For context, this class is the entry-level webapp pentesting course SANS has. I have 6 years of experience doing AppSec testing so I knew going in the material would be mostly review with hopefully a few unfamiliar topics.
Class
The class was available in a few different formats:
- In-Person
- Online self-paced
- Live Online during an in-person event
Since my employer isn’t approving training travel currently and because I’m bad at scheduling time for self-paced training I opted for the Live Online format over the course of a week. The class was being taught in a conference room somewhere to in-person students with the Live Online folks attending remotely via Zoom.
The instructor was great and the information was laid out in a logical sequence. Some of the labs were a bit simplistic but overall they were good applications of the material.
The class ran Monday to Saturday with the last day dedicated to a CTF. I was unable to make that last day, but it was fine since all the material had been covered by the end of Friday’s session.
Study
After the course ended, I started creating my “index”; let me explain what this is.
Before the class begins, Live Online students are mailed printed and bound copies of all the slides for the course including detailed speaker notes for each slide. Since all GIAC exams are open-book and open-note, you can bring as much printed material as you’d like when taking the exam while following the rules.

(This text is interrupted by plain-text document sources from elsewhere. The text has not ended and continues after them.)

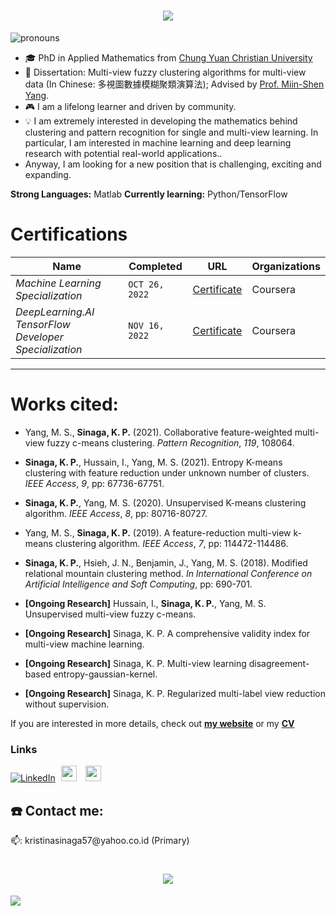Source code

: <!-- # <p align="center"> </p> -->
<h1 align="center">
    <img src="https://readme-typing-svg.herokuapp.com/?lines=Hi%20there!;%20I%20am%20Kristina%20P.%20Sinaga&center=true&size=27">
  </a>
</h1>



![pronouns](https://img.shields.io/static/v1?label=pronouns&message=she/her&color=red&style=flat-square)

- 🎓 PhD in Applied Mathematics from [Chung Yuan Christian University](https://www.cycu.edu.tw/eng/)
- 📖 Dissertation: Multi-view fuzzy clustering algorithms for multi-view data (In Chinese: 多視圖數據模糊聚類演算法); Advised by [Prof. Miin-Shen Yang](https://scholar.google.com/citations?user=DTrFkOYAAAAJ&hl=zh-TW).
- 🎮 I am a lifelong learner and driven by community. 
- 💡 I am extremely interested in developing the mathematics behind clustering and pattern recognition for single and multi-view learning. In particular, I am interested in machine learning and deep learning research with potential real-world applications.. 
- Anyway, I am looking for a new position that is challenging, exciting and expanding. 

**Strong Languages:** Matlab **Currently learning:** Python/TensorFlow

# Certifications


Name | Completed |  URL | Organizations
--- | --- | --- | --- | 
*Machine Learning Specialization* | `OCT 26, 2022` | [Certificate](https://coursera.org/share/5bdbda3f14262b22782bb153174f8660) | Coursera
*DeepLearning.AI TensorFlow Developer Specialization* | `NOV 16, 2022` | [Certificate](https://coursera.org/share/b9925d646cd202d41c5fb14df2b96a8d) | Coursera


---

# Works cited:

- Yang, M. S., **Sinaga, K. P.** (2021). Collaborative feature-weighted multi-view fuzzy c-means clustering. *Pattern Recognition*, *119*, 108064.

- **Sinaga, K. P.**, Hussain, I., Yang, M. S.  (2021). Entropy K-means clustering with feature reduction under unknown number of clusters. *IEEE Access*, *9*, pp: 67736-67751.

- **Sinaga, K. P.**, Yang, M. S.  (2020). Unsupervised K-means clustering algorithm. *IEEE Access*, *8*, pp: 80716-80727.

- Yang, M. S., **Sinaga, K. P.** (2019).  A feature-reduction multi-view k-means clustering algorithm. *IEEE Access*, *7*, pp: 114472-114486.

- **Sinaga, K. P.**, Hsieh, J. N., Benjamin, J., Yang, M. S. (2018).  Modified relational mountain clustering method. *In International Conference on Artificial Intelligence and Soft Computing*, pp: 690-701.

- **[Ongoing Research]** Hussain, I., **Sinaga, K. P.**, Yang, M. S. Unsupervised multi-view fuzzy c-means.

- **[Ongoing Research]** Sinaga, K. P. A comprehensive validity index for multi-view machine learning. 

- **[Ongoing Research]** Sinaga, K. P. Multi-view learning disagreement-based entropy-gaussian-kernel.

- **[Ongoing Research]** Sinaga, K. P. Regularized multi-label view reduction without supervision.



If you are interested in more details, check out [**my website**](https://kpnaga08.github.io) or my <a href="Kristina_P_Sinaga_CV.pdf" class="btn-theme btn-theme-md btn-default-bg text-uppercase">**CV**</a><br>  

### Links

[![LinkedIn](https://img.shields.io/badge/LinkedIn-Profile-informational?style=social&logo=linkedin&logoColor=blue)](https://www.linkedin.com/in/kristina-p-sinaga-007925245/)
<a href="https://scholar.google.com/citations?user=bYFMDisAAAAJ&hl=en"><img src="https://user-images.githubusercontent.com/47393421/142145409-04c70c23-71a9-4b8d-b2df-509e7ad658dc.png" alt="scholar-logo" width="25" hspace="5"/></a>   </a><a href="https://orcid.org/0000-0003-0169-5265"><img src="https://user-images.githubusercontent.com/47393421/142146398-bcdbfc40-3646-45ec-ad13-4c41c955f983.png" alt="orcid-logo" width="25" hspace="5"/></a>


## ☎️ Contact me:

<p>📫: kristinasinaga57@yahoo.co.id (Primary)</p>


<!-- # <p align="center"> </p> -->
<h1 align="center">
    <img src="https://readme-typing-svg.herokuapp.com/?lines=Thanks%20for%20stopping%20by;%20Have%20a%20great%20day!👋&center=true&size=27">
  </a>
</h1>

![](https://komarev.com/ghpvc/?username=kpnaga08&color=blue)

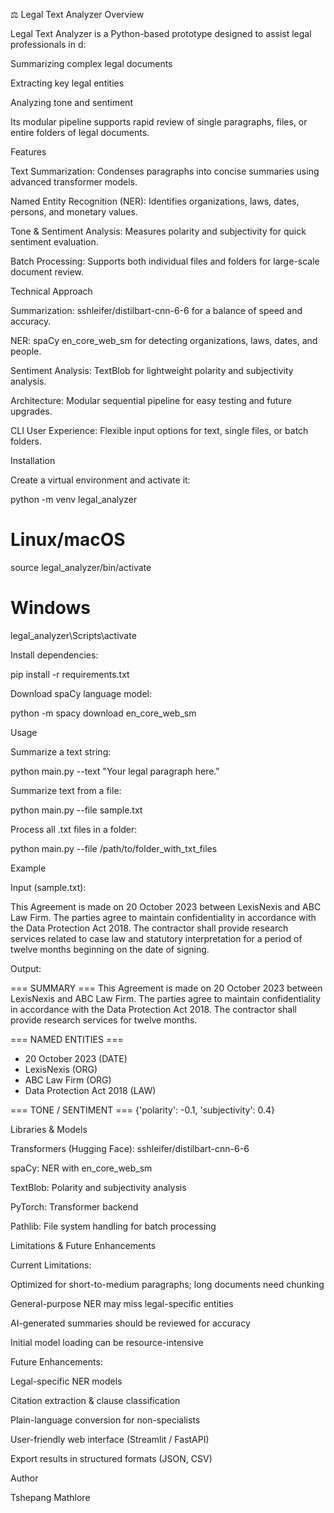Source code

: ⚖️ Legal Text Analyzer
Overview

Legal Text Analyzer is a Python-based prototype designed to assist legal professionals in  d:

Summarizing complex legal documents

Extracting key legal entities

Analyzing tone and sentiment

Its modular pipeline supports rapid review of single paragraphs, files, or entire folders of legal documents.

Features

Text Summarization: Condenses paragraphs into concise summaries using advanced transformer models.

Named Entity Recognition (NER): Identifies organizations, laws, dates, persons, and monetary values.

Tone & Sentiment Analysis: Measures polarity and subjectivity for quick sentiment evaluation.

Batch Processing: Supports both individual files and folders for large-scale document review.

Technical Approach

Summarization: sshleifer/distilbart-cnn-6-6 for a balance of speed and accuracy.

NER: spaCy en_core_web_sm for detecting organizations, laws, dates, and people.

Sentiment Analysis: TextBlob for lightweight polarity and subjectivity analysis.

Architecture: Modular sequential pipeline for easy testing and future upgrades.

CLI User Experience: Flexible input options for text, single files, or batch folders.

Installation

Create a virtual environment and activate it:

python -m venv legal_analyzer
# Linux/macOS
source legal_analyzer/bin/activate
# Windows
legal_analyzer\Scripts\activate


Install dependencies:

pip install -r requirements.txt


Download spaCy language model:

python -m spacy download en_core_web_sm

Usage

Summarize a text string:

python main.py --text "Your legal paragraph here."


Summarize text from a file:

python main.py --file sample.txt


Process all .txt files in a folder:

python main.py --file /path/to/folder_with_txt_files

Example

Input (sample.txt):

This Agreement is made on 20 October 2023 between LexisNexis and ABC Law Firm.
The parties agree to maintain confidentiality in accordance with the Data Protection Act 2018.
The contractor shall provide research services related to case law and statutory interpretation
for a period of twelve months beginning on the date of signing.


Output:

=== SUMMARY ===
This Agreement is made on 20 October 2023 between LexisNexis and ABC Law Firm.
The parties agree to maintain confidentiality in accordance with the Data Protection Act 2018.
The contractor shall provide research services for twelve months.

=== NAMED ENTITIES ===
- 20 October 2023 (DATE)
- LexisNexis (ORG)
- ABC Law Firm (ORG)
- Data Protection Act 2018 (LAW)

=== TONE / SENTIMENT ===
{'polarity': -0.1, 'subjectivity': 0.4}

Libraries & Models

Transformers (Hugging Face): sshleifer/distilbart-cnn-6-6

spaCy: NER with en_core_web_sm

TextBlob: Polarity and subjectivity analysis

PyTorch: Transformer backend

Pathlib: File system handling for batch processing

Limitations & Future Enhancements

Current Limitations:

Optimized for short-to-medium paragraphs; long documents need chunking

General-purpose NER may miss legal-specific entities

AI-generated summaries should be reviewed for accuracy

Initial model loading can be resource-intensive

Future Enhancements:

Legal-specific NER models

Citation extraction & clause classification

Plain-language conversion for non-specialists

User-friendly web interface (Streamlit / FastAPI)

Export results in structured formats (JSON, CSV)

Author

Tshepang Mathlore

Most people create what is known as an “index”: essentially a Table of Contents for all the topics covered in the class. This method is recommended by many GIAC test-takers and even SANS instructors. Everyone creates their index a bit differently, but in a nutshell you:
- Create a table in your office program of choice
- Go through every page of every book provided
- Add a row to the table for every topic discussed including:
- topic
- book number
- page number
- short description
- Optionally add color-coded tabs for faster book navigation
- Print with gridlines on and staple the pages together
So for example, here’s a row from my index
Topic | Book | Page | Description |
---|---|---|---|
Broken Function Level Authorization (BFLA) | 3 | 13 | Invokes functionality for which a user is not authorized. Function accessed via API |
For me, this method works very well since it feels like cheating to create a faster way to look up the exam answers. In reality, it is completely allowed and the act itself of creating the index is a way to ensure you understand each term.
Practice Exams
I didn’t have much time the following week after the class to create the index, but eventually I did finish it. The next day I took my first of 2 practice exams included in the course. I like to take the practice exams as closely as possible to how the real test will be. That means no electronics, nothing on my desk that isn’t allowed, blocking out the entire 3 hours allowed, and getting my house as quiet as possible. The only deviation from the “real” test is I had a blank piece of paper on which I recorded any topics that were referenced in the test that weren’t in my index. After 2 hours, I finished the test with a score of 96% and a list of a dozen missing index topics. I added these to the index, re-printed it, and scheduled my real test for later that week.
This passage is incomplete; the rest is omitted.